Ben Carson Says Obama Was ‘Raised White’

Ben Carson attends the National Action Network (NAN) national convention at the Sheraton New York Times Square Hotel on April 8, 2015 in New York City.
Obama is not black enough for Ben Carson. Photo: Andrew Burton/Getty Images

Ben Carson, whose insight on matters of ethnicity can be a little scattershot, doesn’t think President Obama can identify with the experience of black Americans. He said as much during an interview with Politico just before Saturday’s Nevada primary results rolled in, and he’s sticking to his guns. Speaking to Politico’s Glenn Thrush, he said that although he was excited when Obama “broke the color barrier,” he, Ben Carson, understands the plight of African-Americans much better than our current president does. “He didn’t grow up like I grew up, by any stretch of the imagination,” Carson said. “He’s an ‘African’ American. He was raised white. Many of his formative years were spent in Indonesia.
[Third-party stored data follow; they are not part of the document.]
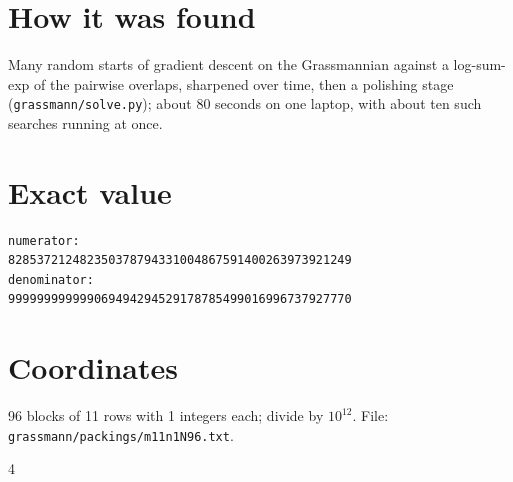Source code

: \documentclass[11pt,a4paper]{article}
\begin{document}
\section{How it was found}
Many random starts of gradient descent on the Grassmannian against a log-sum-exp of the pairwise overlaps, sharpened over time, then a polishing stage (\texttt{grassmann/solve.py}); about 80 seconds on one laptop, with about ten such searches running at once.


\appendix
\section{Exact value}
{\small
\begin{verbatim}
numerator:
828537212482350378794331004867591400263973921249
denominator:
999999999999069494294529178785499016996737927770
\end{verbatim}}

\section{Coordinates}
96 blocks of 11 rows with 1 integers each; divide by $10^{12}$. File: \texttt{grassmann/packings/m11n1N96.txt}.
{\tiny
\begin{multicols}{4}
\end{multicols}}
\end{document}
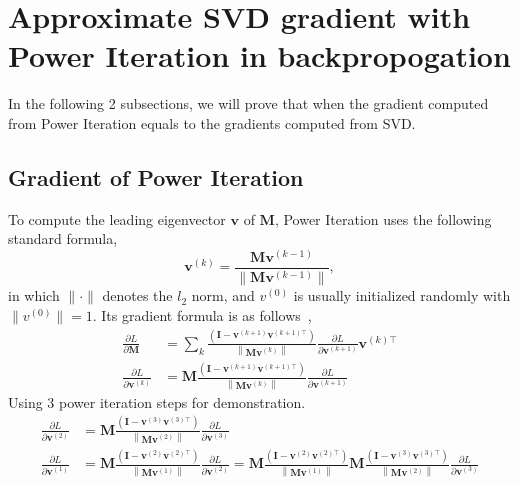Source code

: \documentclass{article}
\newcommand{\bM}{\mathbf{M}}
\newcommand{\bv}{\mathbf{v}}
\newcommand{\bI}{\mathbf{I}}
\begin{document}
\newpage

\section{Approximate SVD gradient with Power Iteration in backpropogation}
In the following 2 subsections, we will prove that when the gradient computed from Power Iteration equals to the gradients computed from SVD.
	\subsection{Gradient of Power Iteration}
	\label{sec: pi}
	To compute the leading eigenvector $\bv$ of $\bM$, Power Iteration uses the following standard formula,
	\begin{equation}
	\bv^{(k)} = \frac{\bM\bv^{(k-1)}}{\| \bM\bv^{(k-1)} \|},
	\end{equation}
	in which $\| {\cdot} \|$ denotes the $l_2$ norm, and $v^{(0)}$ is usually initialized randomly with  $\|v^{(0)}\|{=}1$.
    Its gradient formula is as follows~\cite{ye2017dynamic},
	\begin{equation}
	\begin{aligned} 
	\frac{\partial L}{\partial \bM} &=\sum_{k} \frac{\left(\bI-\bv^{(k+1)} \bv^{(k+1)\top}\right)}{\left\|\bM \bv^{(k)}\right\|} \frac{\partial L}{\partial \bv^{(k+1)}} \bv^{(k)\top} \\
	\frac{\partial L}{\partial \bv^{(k)}} &=\bM \frac{\left(\bI-\bv^{(k+1)} \bv^{(k+1)\top}\right)}{\left\|\bM \bv^{(k)}\right\|} \frac{\partial L}{\partial \bv^{(k+1)}} 
	\end{aligned}
	\end{equation}
	Using 3 power iteration steps for demonstration.
	\begin{equation}
	\begin{aligned} 
	\frac{\partial L}{\partial \bv^{(2)}} &=\bM \frac{\left(\bI-\bv^{(3)} \bv^{(3)\top}\right)}{\left\|\bM \bv^{(2)}\right\|} \frac{\partial L}{\partial \bv^{(3)}}\\
	\frac{\partial L}{\partial \bv^{(1)}} &=\bM \frac{\left(\bI-\bv^{(2)} \bv^{(2)\top}\right)}{\left\|\bM \bv^{(1)}\right\|} \frac{\partial L}{\partial \bv^{(2)}}
	=\bM \frac{\left(\bI-\bv^{(2)} \bv^{(2)\top}\right)}{\left\|\bM \bv^{(1)}\right\|} 
	\bM \frac{\left(\bI-\bv^{(3)} \bv^{(3)\top}\right)}{\left\|\bM \bv^{(2)}\right\|} \frac{\partial L}{\partial \bv^{(3)}}
	\end{aligned}
	\end{equation}
	
\end{document}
So for him to claim that he identifies with the experience of black Americans, I think, is a bit of a stretch.”

A lot of things that people classify as racism is classism,” he continued. “There’s a lot of classism in our society, and if people of a certain race happen to fall into a lower class, then they get the brunt of it.” For instance, he suggested that if the Flint water crisis “were going on in an affluent black community, it would have not gone on.” (Obama grew up in Hawaii in relative comfort, whereas Carson was raised in Detroit by a poor single mother who at times received government aid.) Carson is effectively implying that his blackness is valid while Obama’s is not — invalidating the experience of any African-American who grew up middle-class after the 1960s.

He also “flatly denies” he’s experienced any racism at the hands of the Republican Party, even defending Donald Trump; when Thrush asked Carson if Trump is a racist, he said, “I have not witnessed anything that would make me say that about him.” He went on: “[M]aybe I’m very nonobservant,” but “you have to understand that whatever you think is going on is probably what you’re going to see.” In other words, Republicans are only racist if you expect them to be. (He’s spent this afternoon defending his comments.)

Carson, in fact, doesn’t seem to see racism anywhere, except (he says) maybe among progressives who can’t accept a really conservative black man. But regardless of how they treat him, he said, he doesn’t get angry. “If I’m working with a very obnoxious person, I just say, ‘That used to be a cute little baby,’” he said. “I wonder what happened to them.”